YoYo Games Ltd.
- Type: Subsidiary
- Industry: Video games
- Founded: 2007; 19 years ago
- Founders: Michel Cassius; Sandy Duncan; Spencer Hyman; James North-Hearn;
- Headquarters: Dundee, Scotland, UK
- Key people: Russell Kay (Senior Product Director)
- Products: GameMaker
- Parent: Playtech (2015–2021) Opera (2021–present)
- Website: gamemaker.io

= YoYo Games =

Scottish software development company

YoYo Games is a Scottish software development company based in Dundee, Scotland.
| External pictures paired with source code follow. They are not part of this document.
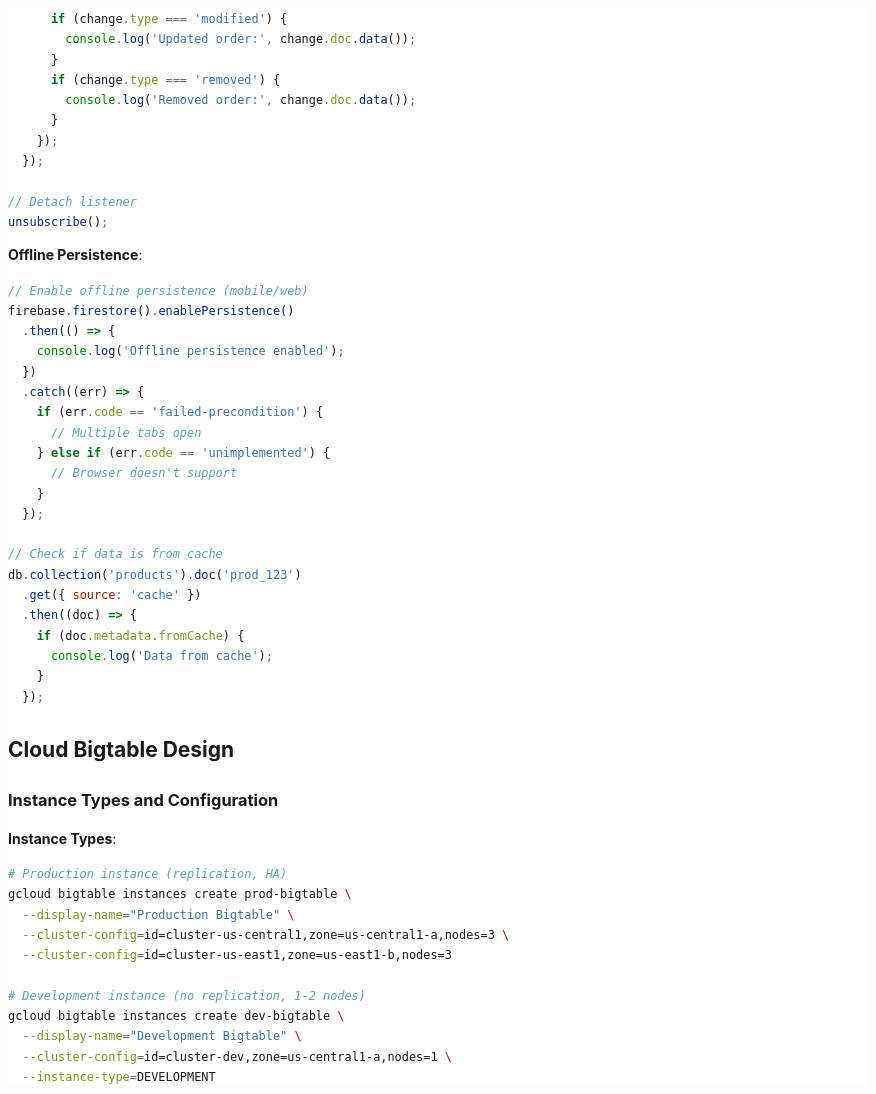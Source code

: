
 ```javascript
      if (change.type === 'modified') {
        console.log('Updated order:', change.doc.data());
      }
      if (change.type === 'removed') {
        console.log('Removed order:', change.doc.data());
      }
    });
  });

// Detach listener
unsubscribe();
```

**Offline Persistence**:
```javascript
// Enable offline persistence (mobile/web)
firebase.firestore().enablePersistence()
  .then(() => {
    console.log('Offline persistence enabled');
  })
  .catch((err) => {
    if (err.code == 'failed-precondition') {
      // Multiple tabs open
    } else if (err.code == 'unimplemented') {
      // Browser doesn't support
    }
  });

// Check if data is from cache
db.collection('products').doc('prod_123')
  .get({ source: 'cache' })
  .then((doc) => {
    if (doc.metadata.fromCache) {
      console.log('Data from cache');
    }
  });
```

## Cloud Bigtable Design

### Instance Types and Configuration

**Instance Types**:
```bash
# Production instance (replication, HA)
gcloud bigtable instances create prod-bigtable \
  --display-name="Production Bigtable" \
  --cluster-config=id=cluster-us-central1,zone=us-central1-a,nodes=3 \
  --cluster-config=id=cluster-us-east1,zone=us-east1-b,nodes=3

# Development instance (no replication, 1-2 nodes)
gcloud bigtable instances create dev-bigtable \
  --display-name="Development Bigtable" \
  --cluster-config=id=cluster-dev,zone=us-central1-a,nodes=1 \
  --instance-type=DEVELOPMENT
```
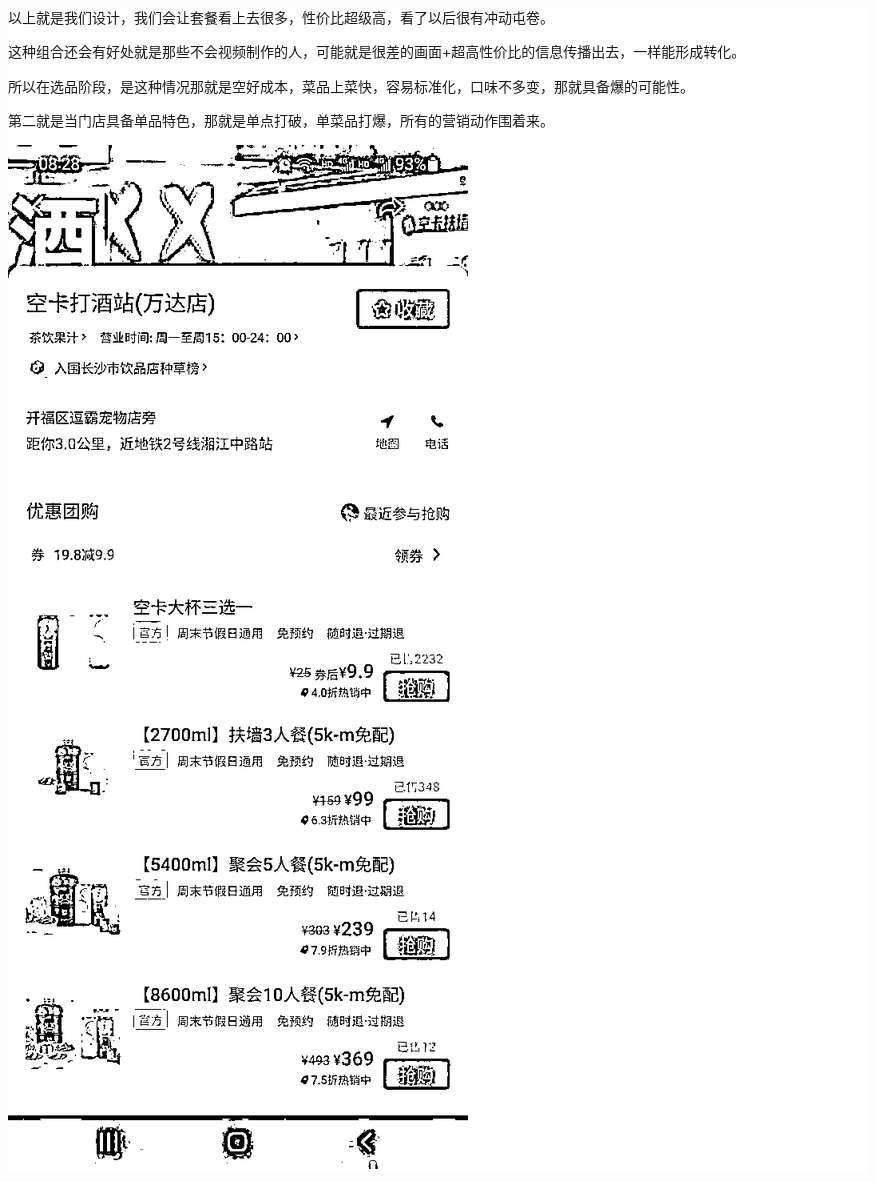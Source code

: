 以上就是我们设计，我们会让套餐看上去很多，性价比超级高，看了以后很有冲动屯卷。

这种组合还会有好处就是那些不会视频制作的人，可能就是很差的画面+超高性价比的信息传播出去，一样能形成转化。

所以在选品阶段，是这种情况那就是空好成本，菜品上菜快，容易标准化，口味不多变，那就具备爆的可能性。

第二就是当门店具备单品特色，那就是单点打破，单菜品打爆，所有的营销动作围着来。



![](img/tongcheng-yinliu_0173.png)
From February 2015 to January 2021, the company was owned by Playtech; afterwards, it was sold to Opera to launch its new gaming division.

==History==
YoYo Games was founded in 2007 by Michel Cassius, Sandy Duncan, Spencer Hyman and James North-Hearn, former entertainment and video game industry executives. Duncan was appointed chief executive officer of the company. On 26 January 2007, Mark Overmars announced his partnership with a company based in Dundee, Scotland, called YoYo Games.
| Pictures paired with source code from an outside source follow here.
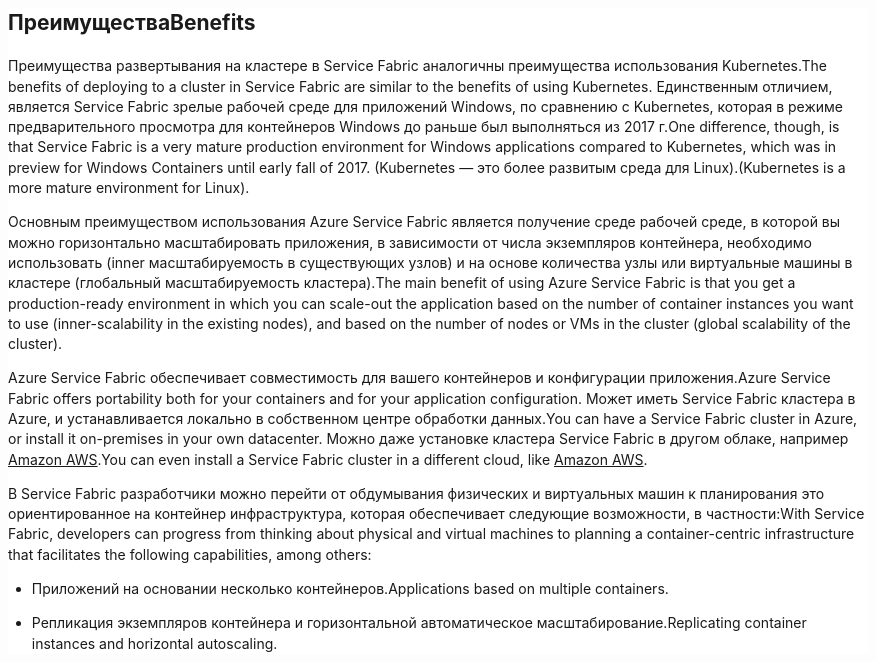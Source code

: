 ## <a name="benefits"></a><span data-ttu-id="10035-285">Преимущества</span><span class="sxs-lookup"><span data-stu-id="10035-285">Benefits</span></span>

<span data-ttu-id="10035-286">Преимущества развертывания на кластере в Service Fabric аналогичны преимущества использования Kubernetes.</span><span class="sxs-lookup"><span data-stu-id="10035-286">The benefits of deploying to a cluster in Service Fabric are similar to the benefits of using Kubernetes.</span></span> <span data-ttu-id="10035-287">Единственным отличием, является Service Fabric зрелые рабочей среде для приложений Windows, по сравнению с Kubernetes, которая в режиме предварительного просмотра для контейнеров Windows до раньше был выполняться из 2017 г.</span><span class="sxs-lookup"><span data-stu-id="10035-287">One difference, though, is that Service Fabric is a very mature production environment for Windows applications compared to Kubernetes, which was in preview for Windows Containers until early fall of 2017.</span></span> <span data-ttu-id="10035-288">(Kubernetes — это более развитым среда для Linux).</span><span class="sxs-lookup"><span data-stu-id="10035-288">(Kubernetes is a more mature environment for Linux).</span></span> 

<span data-ttu-id="10035-289">Основным преимуществом использования Azure Service Fabric является получение среде рабочей среде, в которой вы можно горизонтально масштабировать приложения, в зависимости от числа экземпляров контейнера, необходимо использовать (inner масштабируемость в существующих узлов) и на основе количества узлы или виртуальные машины в кластере (глобальный масштабируемость кластера).</span><span class="sxs-lookup"><span data-stu-id="10035-289">The main benefit of using Azure Service Fabric is that you get a production-ready environment in which you can scale-out the application based on the number of container instances you want to use (inner-scalability in the existing nodes), and based on the number of nodes or VMs in the cluster (global scalability of the cluster).</span></span>

<span data-ttu-id="10035-290">Azure Service Fabric обеспечивает совместимость для вашего контейнеров и конфигурации приложения.</span><span class="sxs-lookup"><span data-stu-id="10035-290">Azure Service Fabric offers portability both for your containers and for your application configuration.</span></span> <span data-ttu-id="10035-291">Может иметь Service Fabric кластера в Azure, и устанавливается локально в собственном центре обработки данных.</span><span class="sxs-lookup"><span data-stu-id="10035-291">You can have a Service Fabric cluster in Azure, or install it on-premises in your own datacenter.</span></span> <span data-ttu-id="10035-292">Можно даже установке кластера Service Fabric в другом облаке, например [Amazon AWS](https://blogs.msdn.microsoft.com/azureservicefabric/2017/05/18/tutorial-how-to-create-a-service-fabric-standalone-cluster-with-aws-ec2-instances/).</span><span class="sxs-lookup"><span data-stu-id="10035-292">You can even install a Service Fabric cluster in a different cloud, like [Amazon AWS](https://blogs.msdn.microsoft.com/azureservicefabric/2017/05/18/tutorial-how-to-create-a-service-fabric-standalone-cluster-with-aws-ec2-instances/).</span></span>

<span data-ttu-id="10035-293">В Service Fabric разработчики можно перейти от обдумывания физических и виртуальных машин к планирования это ориентированное на контейнер инфраструктура, которая обеспечивает следующие возможности, в частности:</span><span class="sxs-lookup"><span data-stu-id="10035-293">With Service Fabric, developers can progress from thinking about physical and virtual machines to planning a container-centric infrastructure that facilitates the following capabilities, among others:</span></span>

-   <span data-ttu-id="10035-294">Приложений на основании несколько контейнеров.</span><span class="sxs-lookup"><span data-stu-id="10035-294">Applications based on multiple containers.</span></span>

-   <span data-ttu-id="10035-295">Репликация экземпляров контейнера и горизонтальной автоматическое масштабирование.</span><span class="sxs-lookup"><span data-stu-id="10035-295">Replicating container instances and horizontal autoscaling.</span></span>
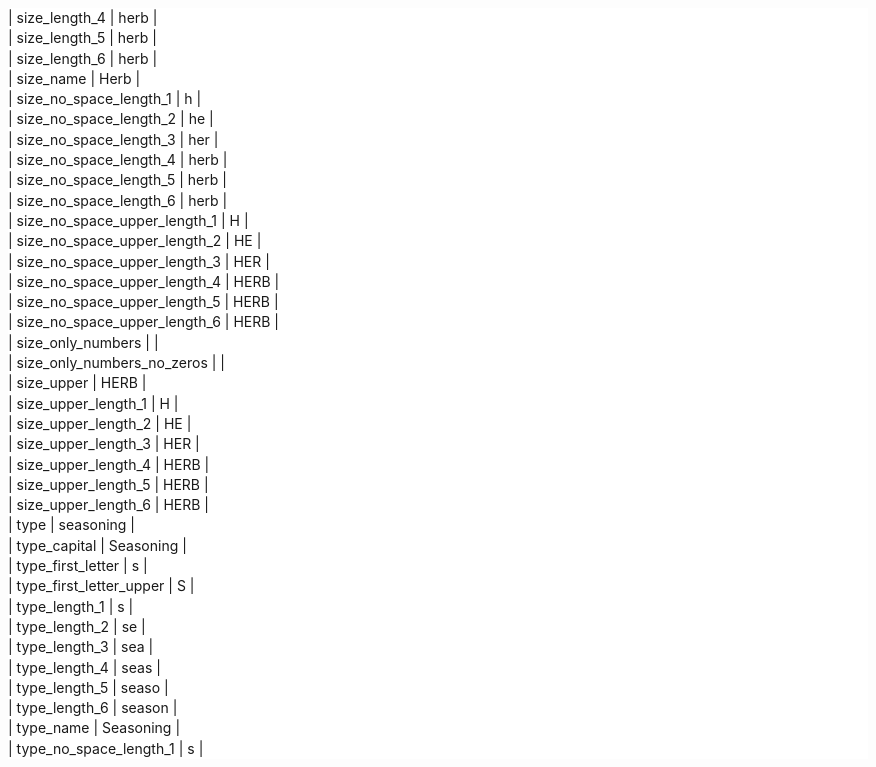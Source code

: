 | size_length_4 | herb |  
| size_length_5 | herb |  
| size_length_6 | herb |  
| size_name | Herb |  
| size_no_space_length_1 | h |  
| size_no_space_length_2 | he |  
| size_no_space_length_3 | her |  
| size_no_space_length_4 | herb |  
| size_no_space_length_5 | herb |  
| size_no_space_length_6 | herb |  
| size_no_space_upper_length_1 | H |  
| size_no_space_upper_length_2 | HE |  
| size_no_space_upper_length_3 | HER |  
| size_no_space_upper_length_4 | HERB |  
| size_no_space_upper_length_5 | HERB |  
| size_no_space_upper_length_6 | HERB |  
| size_only_numbers |  |  
| size_only_numbers_no_zeros |  |  
| size_upper | HERB |  
| size_upper_length_1 | H |  
| size_upper_length_2 | HE |  
| size_upper_length_3 | HER |  
| size_upper_length_4 | HERB |  
| size_upper_length_5 | HERB |  
| size_upper_length_6 | HERB |  
| type | seasoning |  
| type_capital | Seasoning |  
| type_first_letter | s |  
| type_first_letter_upper | S |  
| type_length_1 | s |  
| type_length_2 | se |  
| type_length_3 | sea |  
| type_length_4 | seas |  
| type_length_5 | seaso |  
| type_length_6 | season |  
| type_name | Seasoning |  
| type_no_space_length_1 | s |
The company established its European office in Dundee in May 2010 by opening an office within Abertay University with two team members. The company currently employs more than 25 employees. YoYo Games has announced plans to create an additional 25 positions, over the next 18 months, in systems development, software engineering, sales and customer service. The employees will be hired to help the company keep pace with the rapid evolution of the global games market and demand for Game Maker: Studio. To accommodate this expansion, in June 2013, YoYo Games moved from its old location within Abertay University into new office space on Dundee’s Waterfront redevelopment. On 16 February 2015 it was announced that Playtech acquired YoYo Games for £10.65 million (US$16.4 million). Shortly thereafter, Duncan stepped down from his position. He was later replaced by James Cox as general manager, who himself stepped down in October 2018 to be replaced by Stuart Poole in January 2019.

Playtech sold YoYo Games to Opera for in January 2021. Opera announced with YoYo's acquisition, it was launching a new Opera Gaming division alongside their browser software.

In February 2021, Stuart Poole left the role of General Manager and Russell Kay was named Senior Product Director (Head of GameMaker).